**ACTIVITY:** For the entries that follow, restate word for word the line containing "#### [香港政府向南韩发", the line containing "#### [【疫情最前线】医", and every line that lies between them.

****************************************

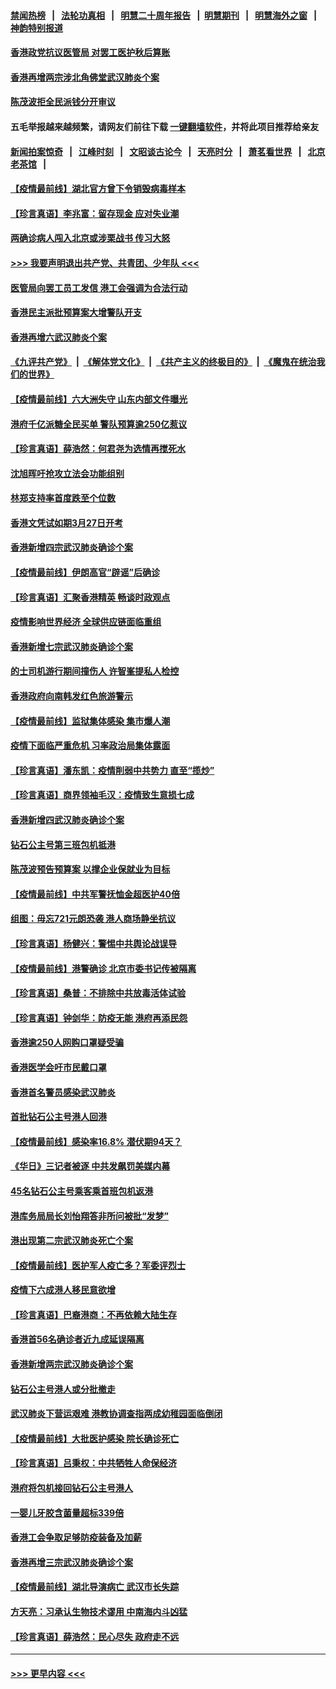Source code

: #### [禁闻热榜](热点新闻.md?=0)  &nbsp;&nbsp;|&nbsp;&nbsp; [法轮功真相](https://github.com/gfw-breaker/truth/blob/master/README.md?=0) &nbsp;&nbsp;|&nbsp;&nbsp; [明慧二十周年报告](https://github.com/gfw-breaker/mh-reports/blob/master/README.md?=0) &nbsp;&nbsp;|&nbsp;&nbsp;[明慧期刊](https://github.com/gfw-breaker/mh-qikan) &nbsp;&nbsp;|&nbsp;&nbsp; [明慧海外之窗](https://github.com/gfw-breaker/mh-news/blob/master/README.md?=0) &nbsp;&nbsp;|&nbsp;&nbsp; [神韵特别报道](https://github.com/gfw-breaker/mh-news/blob/master/shenyun.md?=0)
#### [香港政党抗议医管局 对罢工医护秋后算账](../pages/nsc415/n11901746.md?t=02290202) 
#### [香港再增两宗涉北角佛堂武汉肺炎个案](../pages/nsc415/n11901737.md?t=02290202) 
#### [陈茂波拒全民派钱分开审议](../pages/nsc415/n11901672.md?t=02290202) 
#### 五毛举报越来越频繁，请网友们前往下载 [一键翻墙软件](https://github.com/gfw-breaker/ssr-accounts)，并将此项目推荐给亲友
#### [新闻拍案惊奇](https://github.com/gfw-breaker/banned-news/blob/master/pages/link4.md) &nbsp;&nbsp;|&nbsp;&nbsp; [江峰时刻](https://github.com/gfw-breaker/banned-news/blob/master/pages/link4.md) &nbsp;&nbsp;|&nbsp;&nbsp; [文昭谈古论今](https://github.com/gfw-breaker/banned-news/blob/master/pages/link4.md) &nbsp;&nbsp;|&nbsp;&nbsp; [天亮时分](https://github.com/gfw-breaker/banned-news/blob/master/pages/link4.md) &nbsp;&nbsp;|&nbsp;&nbsp; [萧茗看世界](https://github.com/gfw-breaker/banned-news/blob/master/pages/link4.md) &nbsp;&nbsp;|&nbsp;&nbsp; [北京老茶馆](https://github.com/gfw-breaker/banned-news/blob/master/pages/link4.md) &nbsp;&nbsp;|&nbsp;&nbsp; 
#### [【疫情最前线】湖北官方曾下令销毁病毒样本](../pages/nsc415/n11901518.md?t=02290202) 
#### [【珍言真语】李兆富：留存现金 应对失业潮](../pages/nsc415/n11901448.md?t=02290202) 
#### [两确诊病人闯入北京或涉栗战书 传习大怒](../pages/nsc415/n11901180.md?t=02290202) 
#### [>>> 我要声明退出共产党、共青团、少年队 <<<](https://github.com/begood0513/goodnews/blob/master/quit/letter.md) 
#### [医管局向罢工员工发信 港工会强调为合法行动](../pages/nsc415/n11898870.md?t=02290202) 
#### [香港民主派批预算案大增警队开支](../pages/nsc415/n11898813.md?t=02290202) 
#### [香港再增六武汉肺炎个案](../pages/nsc415/n11898843.md?t=02290202) 
#### [《九评共产党》](https://github.com/begood0513/9ping.md/blob/master/README.md) &nbsp;|&nbsp; [《解体党文化》](../../../../jtdwh.md/blob/master/README.md)  &nbsp;|&nbsp; [《共产主义的终极目的》](../../../../gczydzjmd.md/blob/master/README.md) &nbsp;|&nbsp; [《魔鬼在统治我们的世界》](../../../../mgztzwmdsj.md/blob/master/README.md) 
#### [【疫情最前线】六大洲失守 山东内部文件曝光](../pages/nsc415/n11898455.md?t=02290202) 
#### [港府千亿派糖全民买单 警队预算逾250亿惹议](../pages/nsc415/n11898608.md?t=02290202) 
#### [【珍言真语】薛浩然：何君尧为选情再搅死水](../pages/nsc415/n11898269.md?t=02290202) 
#### [沈旭晖吁抢攻立法会功能组别](../pages/nsc415/n11896084.md?t=02290202) 
#### [林郑支持率首度跌至个位数](../pages/nsc415/n11896058.md?t=02290202) 
#### [香港文凭试如期3月27日开考](../pages/nsc415/n11896055.md?t=02290202) 
#### [香港新增四宗武汉肺炎确诊个案](../pages/nsc415/n11896040.md?t=02290202) 
#### [【疫情最前线】伊朗高官“辟谣”后确诊](../pages/nsc415/n11895902.md?t=02290202) 
#### [【珍言真语】汇聚香港精英 畅谈时政观点](../pages/nsc415/n11895733.md?t=02290202) 
#### [疫情影响世界经济 全球供应链面临重组](../pages/nsc415/n11895634.md?t=02290202) 
#### [香港新增七宗武汉肺炎确诊个案](../pages/nsc415/n11893498.md?t=02290202) 
#### [的士司机游行期间撞伤人 许智峯提私人检控](../pages/nsc415/n11893483.md?t=02290202) 
#### [香港政府向南韩发红色旅游警示](../pages/nsc415/n11893398.md?t=02290202) 
#### [【疫情最前线】监狱集体感染 集市爆人潮](../pages/nsc415/n11893181.md?t=02290202) 
#### [疫情下面临严重危机  习率政治局集体露面](../pages/nsc415/n11893305.md?t=02290202) 
#### [【珍言真语】潘东凯：疫情削弱中共势力 直至“揽炒”](../pages/nsc415/n11892866.md?t=02290202) 
#### [【珍言真语】商界领袖毛汉：疫情致生意损七成](../pages/nsc415/n11890348.md?t=02290202) 
#### [香港新增四武汉肺炎确诊个案](../pages/nsc415/n11890610.md?t=02290202) 
#### [钻石公主号第三班包机抵港](../pages/nsc415/n11890645.md?t=02290202) 
#### [陈茂波预告预算案 以撑企业保就业为目标](../pages/nsc415/n11890574.md?t=02290202) 
#### [【疫情最前线】中共军警抚恤金超医护40倍](../pages/nsc415/n11890458.md?t=02290202) 
#### [组图：毋忘721元朗恐袭 港人商场静坐抗议](../pages/nsc415/n11876882.md?t=02290202) 
#### [【珍言真语】杨健兴：警惕中共舆论战误导](../pages/nsc415/n11888131.md?t=02290202) 
#### [【疫情最前线】港警确诊 北京市委书记传被隔离](../pages/nsc415/n11886872.md?t=02290202) 
#### [【珍言真语】桑普：不排除中共放毒活体试验](../pages/nsc415/n11886832.md?t=02290202) 
#### [【珍言真语】钟剑华：防疫无能 港府再添民怨](../pages/nsc415/n11884504.md?t=02290202) 
#### [香港逾250人网购口罩疑受骗](../pages/nsc415/n11884388.md?t=02290202) 
#### [香港医学会吁市民戴口罩](../pages/nsc415/n11884367.md?t=02290202) 
#### [香港首名警员感染武汉肺炎](../pages/nsc415/n11884357.md?t=02290202) 
#### [首批钻石公主号港人回港](../pages/nsc415/n11884333.md?t=02290202) 
#### [【疫情最前线】感染率16.8% 潜伏期94天？](../pages/nsc415/n11884256.md?t=02290202) 
#### [《华日》三记者被逐 中共发飙罚美媒内幕](../pages/nsc415/n11884184.md?t=02290202) 
#### [45名钻石公主号乘客乘首班包机返港](../pages/nsc415/n11881770.md?t=02290202) 
#### [港库务局局长刘怡翔答非所问被批“发梦”](../pages/nsc415/n11881752.md?t=02290202) 
#### [港出现第二宗武汉肺炎死亡个案](../pages/nsc415/n11881736.md?t=02290202) 
#### [【疫情最前线】医护军人疫亡多？军委评烈士](../pages/nsc415/n11881655.md?t=02290202) 
#### [疫情下六成港人移民意欲增](../pages/nsc415/n11881699.md?t=02290202) 
#### [【珍言真语】巴裔港商：不再依赖大陆生存](../pages/nsc415/n11881126.md?t=02290202) 
#### [香港首56名确诊者近九成延误隔离](../pages/nsc415/n11879079.md?t=02290202) 
#### [香港新增两宗武汉肺炎确诊个案](../pages/nsc415/n11879064.md?t=02290202) 
#### [钻石公主号港人或分批撤走](../pages/nsc415/n11879029.md?t=02290202) 
#### [武汉肺炎下营运艰难 港教协调查指两成幼稚园面临倒闭](../pages/nsc415/n11878989.md?t=02290202) 
#### [【疫情最前线】大批医护感染 院长确诊死亡](../pages/nsc415/n11878595.md?t=02290202) 
#### [【珍言真语】吕秉权：中共牺牲人命保经济](../pages/nsc415/n11878390.md?t=02290202) 
#### [港府将包机接回钻石公主号港人](../pages/nsc415/n11876352.md?t=02290202) 
#### [一婴儿牙胶含菌量超标339倍](../pages/nsc415/n11876336.md?t=02290202) 
#### [香港工会争取足够防疫装备及加薪](../pages/nsc415/n11876313.md?t=02290202) 
#### [香港再增三宗武汉肺炎确诊个案](../pages/nsc415/n11876297.md?t=02290202) 
#### [【疫情最前线】湖北导演病亡 武汉市长失踪](../pages/nsc415/n11876272.md?t=02290202) 
#### [方天亮：习承认生物技术谬用 中南海内斗凶猛](../pages/nsc415/n11873679.md?t=02290202) 
#### [【珍言真语】薛浩然：民心尽失 政府走不远](../pages/nsc415/n11875838.md?t=02290202) 

----
#### [ >>> 更早内容 <<< ](../indexes/nsc415-earlier.md)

****************************************

**WRITTEN RESPONSE:**
#### [香港政府向南韩发红色旅游警示](../pages/nsc415/n11893398.md?t=02290202) 
#### [【疫情最前线】监狱集体感染 集市爆人潮](../pages/nsc415/n11893181.md?t=02290202) 
#### [疫情下面临严重危机  习率政治局集体露面](../pages/nsc415/n11893305.md?t=02290202) 
#### [【珍言真语】潘东凯：疫情削弱中共势力 直至“揽炒”](../pages/nsc415/n11892866.md?t=02290202) 
#### [【珍言真语】商界领袖毛汉：疫情致生意损七成](../pages/nsc415/n11890348.md?t=02290202) 
#### [香港新增四武汉肺炎确诊个案](../pages/nsc415/n11890610.md?t=02290202) 
#### [钻石公主号第三班包机抵港](../pages/nsc415/n11890645.md?t=02290202) 
#### [陈茂波预告预算案 以撑企业保就业为目标](../pages/nsc415/n11890574.md?t=02290202) 
#### [【疫情最前线】中共军警抚恤金超医护40倍](../pages/nsc415/n11890458.md?t=02290202) 
#### [组图：毋忘721元朗恐袭 港人商场静坐抗议](../pages/nsc415/n11876882.md?t=02290202) 
#### [【珍言真语】杨健兴：警惕中共舆论战误导](../pages/nsc415/n11888131.md?t=02290202) 
#### [【疫情最前线】港警确诊 北京市委书记传被隔离](../pages/nsc415/n11886872.md?t=02290202) 
#### [【珍言真语】桑普：不排除中共放毒活体试验](../pages/nsc415/n11886832.md?t=02290202) 
#### [【珍言真语】钟剑华：防疫无能 港府再添民怨](../pages/nsc415/n11884504.md?t=02290202) 
#### [香港逾250人网购口罩疑受骗](../pages/nsc415/n11884388.md?t=02290202) 
#### [香港医学会吁市民戴口罩](../pages/nsc415/n11884367.md?t=02290202) 
#### [香港首名警员感染武汉肺炎](../pages/nsc415/n11884357.md?t=02290202) 
#### [首批钻石公主号港人回港](../pages/nsc415/n11884333.md?t=02290202) 
#### [【疫情最前线】感染率16.8% 潜伏期94天？](../pages/nsc415/n11884256.md?t=02290202) 
#### [《华日》三记者被逐 中共发飙罚美媒内幕](../pages/nsc415/n11884184.md?t=02290202) 
#### [45名钻石公主号乘客乘首班包机返港](../pages/nsc415/n11881770.md?t=02290202) 
#### [港库务局局长刘怡翔答非所问被批“发梦”](../pages/nsc415/n11881752.md?t=02290202) 
#### [港出现第二宗武汉肺炎死亡个案](../pages/nsc415/n11881736.md?t=02290202) 
#### [【疫情最前线】医护军人疫亡多？军委评烈士](../pages/nsc415/n11881655.md?t=02290202) 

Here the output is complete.